__WORK INSTRUCTIONS__. Two lines below mark the span: the one containing "βρεθούν στο αρχείο" and the one containing "αρχές του 2015". Set down both, plus every line between, exactly as they stand, and nothing else.

Stored entries
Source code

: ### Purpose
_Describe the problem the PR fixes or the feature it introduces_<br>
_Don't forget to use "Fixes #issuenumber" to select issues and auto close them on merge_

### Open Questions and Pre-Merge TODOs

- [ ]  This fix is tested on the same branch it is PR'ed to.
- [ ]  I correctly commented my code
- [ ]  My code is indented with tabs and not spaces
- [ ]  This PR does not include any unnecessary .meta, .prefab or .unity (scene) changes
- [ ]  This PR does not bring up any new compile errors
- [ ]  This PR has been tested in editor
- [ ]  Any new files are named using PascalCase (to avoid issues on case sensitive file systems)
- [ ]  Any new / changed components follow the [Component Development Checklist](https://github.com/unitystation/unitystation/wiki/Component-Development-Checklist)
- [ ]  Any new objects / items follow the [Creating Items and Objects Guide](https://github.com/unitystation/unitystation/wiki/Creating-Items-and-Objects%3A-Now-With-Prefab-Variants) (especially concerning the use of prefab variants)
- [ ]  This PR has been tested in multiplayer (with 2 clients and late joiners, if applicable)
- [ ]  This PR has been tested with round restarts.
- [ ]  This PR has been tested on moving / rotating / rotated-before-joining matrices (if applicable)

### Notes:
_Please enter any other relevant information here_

---

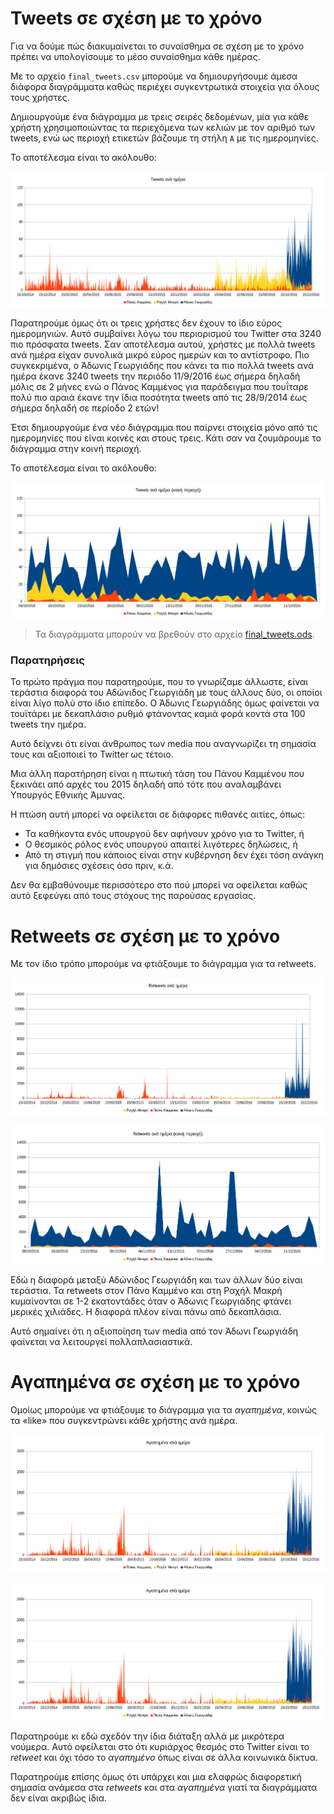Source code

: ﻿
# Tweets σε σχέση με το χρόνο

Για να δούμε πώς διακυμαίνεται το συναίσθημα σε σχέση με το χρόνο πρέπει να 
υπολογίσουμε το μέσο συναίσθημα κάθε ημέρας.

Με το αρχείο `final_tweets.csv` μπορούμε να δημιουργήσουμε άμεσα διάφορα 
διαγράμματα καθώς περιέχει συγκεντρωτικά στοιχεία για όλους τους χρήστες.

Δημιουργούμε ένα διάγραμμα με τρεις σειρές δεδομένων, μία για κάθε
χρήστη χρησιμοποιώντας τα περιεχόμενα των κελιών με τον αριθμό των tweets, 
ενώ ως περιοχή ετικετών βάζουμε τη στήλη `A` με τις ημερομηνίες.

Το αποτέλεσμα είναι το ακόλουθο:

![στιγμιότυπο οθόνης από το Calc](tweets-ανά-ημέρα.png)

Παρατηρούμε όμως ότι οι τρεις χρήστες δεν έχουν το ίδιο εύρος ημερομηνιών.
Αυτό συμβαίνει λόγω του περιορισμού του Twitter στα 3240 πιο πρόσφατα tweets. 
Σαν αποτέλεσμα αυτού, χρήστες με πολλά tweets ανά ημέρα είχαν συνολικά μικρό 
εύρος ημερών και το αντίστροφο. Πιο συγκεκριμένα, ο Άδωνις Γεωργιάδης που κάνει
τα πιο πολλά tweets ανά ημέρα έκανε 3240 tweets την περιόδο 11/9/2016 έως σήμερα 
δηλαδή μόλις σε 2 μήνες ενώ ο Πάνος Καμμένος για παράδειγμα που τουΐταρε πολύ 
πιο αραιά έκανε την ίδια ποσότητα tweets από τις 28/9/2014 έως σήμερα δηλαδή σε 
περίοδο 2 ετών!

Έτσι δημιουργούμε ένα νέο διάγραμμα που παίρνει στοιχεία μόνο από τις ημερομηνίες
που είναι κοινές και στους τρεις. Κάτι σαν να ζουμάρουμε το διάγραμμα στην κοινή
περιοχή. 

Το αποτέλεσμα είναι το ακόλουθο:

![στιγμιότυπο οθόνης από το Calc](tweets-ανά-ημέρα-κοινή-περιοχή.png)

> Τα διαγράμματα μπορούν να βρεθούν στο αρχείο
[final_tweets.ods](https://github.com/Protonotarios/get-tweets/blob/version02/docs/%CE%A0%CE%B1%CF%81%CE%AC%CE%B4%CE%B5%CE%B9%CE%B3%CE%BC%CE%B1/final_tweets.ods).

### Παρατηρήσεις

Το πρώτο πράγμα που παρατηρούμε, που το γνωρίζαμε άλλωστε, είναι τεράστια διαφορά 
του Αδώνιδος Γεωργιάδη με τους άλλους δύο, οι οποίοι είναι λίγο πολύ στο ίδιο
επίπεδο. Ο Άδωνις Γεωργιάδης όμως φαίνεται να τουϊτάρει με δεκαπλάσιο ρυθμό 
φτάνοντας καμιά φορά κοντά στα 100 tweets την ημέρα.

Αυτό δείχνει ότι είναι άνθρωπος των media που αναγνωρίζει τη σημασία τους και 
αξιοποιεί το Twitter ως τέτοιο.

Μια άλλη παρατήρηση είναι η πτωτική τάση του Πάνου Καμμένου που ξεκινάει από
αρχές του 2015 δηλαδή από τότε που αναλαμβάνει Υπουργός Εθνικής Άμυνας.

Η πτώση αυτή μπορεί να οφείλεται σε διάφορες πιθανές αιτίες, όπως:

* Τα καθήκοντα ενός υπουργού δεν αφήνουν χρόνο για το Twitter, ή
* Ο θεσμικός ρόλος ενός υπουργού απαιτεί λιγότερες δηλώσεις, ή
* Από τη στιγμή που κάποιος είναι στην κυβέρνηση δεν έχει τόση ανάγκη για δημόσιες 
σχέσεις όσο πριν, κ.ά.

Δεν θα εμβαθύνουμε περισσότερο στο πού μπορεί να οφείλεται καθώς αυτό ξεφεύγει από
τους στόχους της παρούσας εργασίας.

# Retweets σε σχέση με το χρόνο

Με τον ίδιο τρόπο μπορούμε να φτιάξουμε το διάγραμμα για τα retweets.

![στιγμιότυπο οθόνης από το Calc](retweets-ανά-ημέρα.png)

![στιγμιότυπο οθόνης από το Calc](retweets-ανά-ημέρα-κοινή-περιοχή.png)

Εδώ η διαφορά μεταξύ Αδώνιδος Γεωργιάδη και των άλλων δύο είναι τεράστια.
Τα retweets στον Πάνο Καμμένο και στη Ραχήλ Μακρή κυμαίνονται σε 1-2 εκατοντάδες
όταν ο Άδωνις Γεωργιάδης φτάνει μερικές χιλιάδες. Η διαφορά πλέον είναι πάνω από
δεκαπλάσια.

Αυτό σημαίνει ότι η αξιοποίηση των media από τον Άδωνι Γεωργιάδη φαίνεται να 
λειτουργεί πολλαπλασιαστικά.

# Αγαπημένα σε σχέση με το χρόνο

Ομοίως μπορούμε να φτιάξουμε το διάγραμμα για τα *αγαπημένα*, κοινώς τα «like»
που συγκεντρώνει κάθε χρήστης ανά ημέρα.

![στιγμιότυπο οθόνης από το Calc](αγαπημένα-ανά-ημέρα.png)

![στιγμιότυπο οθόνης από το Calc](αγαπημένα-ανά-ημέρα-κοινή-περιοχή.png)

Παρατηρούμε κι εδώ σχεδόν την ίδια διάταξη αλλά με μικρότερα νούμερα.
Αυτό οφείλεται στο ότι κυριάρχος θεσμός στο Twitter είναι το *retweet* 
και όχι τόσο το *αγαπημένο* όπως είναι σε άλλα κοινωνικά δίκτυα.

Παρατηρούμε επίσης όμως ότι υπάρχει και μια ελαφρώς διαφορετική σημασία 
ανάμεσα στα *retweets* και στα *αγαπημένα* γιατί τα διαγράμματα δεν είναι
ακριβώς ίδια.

__TASK OUTPUT__.
> Τα διαγράμματα μπορούν να βρεθούν στο αρχείο
[final_tweets.ods](https://github.com/Protonotarios/get-tweets/blob/version02/docs/%CE%A0%CE%B1%CF%81%CE%AC%CE%B4%CE%B5%CE%B9%CE%B3%CE%BC%CE%B1/final_tweets.ods).

### Παρατηρήσεις

Το πρώτο πράγμα που παρατηρούμε, που το γνωρίζαμε άλλωστε, είναι τεράστια διαφορά 
του Αδώνιδος Γεωργιάδη με τους άλλους δύο, οι οποίοι είναι λίγο πολύ στο ίδιο
επίπεδο. Ο Άδωνις Γεωργιάδης όμως φαίνεται να τουϊτάρει με δεκαπλάσιο ρυθμό 
φτάνοντας καμιά φορά κοντά στα 100 tweets την ημέρα.

Αυτό δείχνει ότι είναι άνθρωπος των media που αναγνωρίζει τη σημασία τους και 
αξιοποιεί το Twitter ως τέτοιο.

Μια άλλη παρατήρηση είναι η πτωτική τάση του Πάνου Καμμένου που ξεκινάει από
αρχές του 2015 δηλαδή από τότε που αναλαμβάνει Υπουργός Εθνικής Άμυνας.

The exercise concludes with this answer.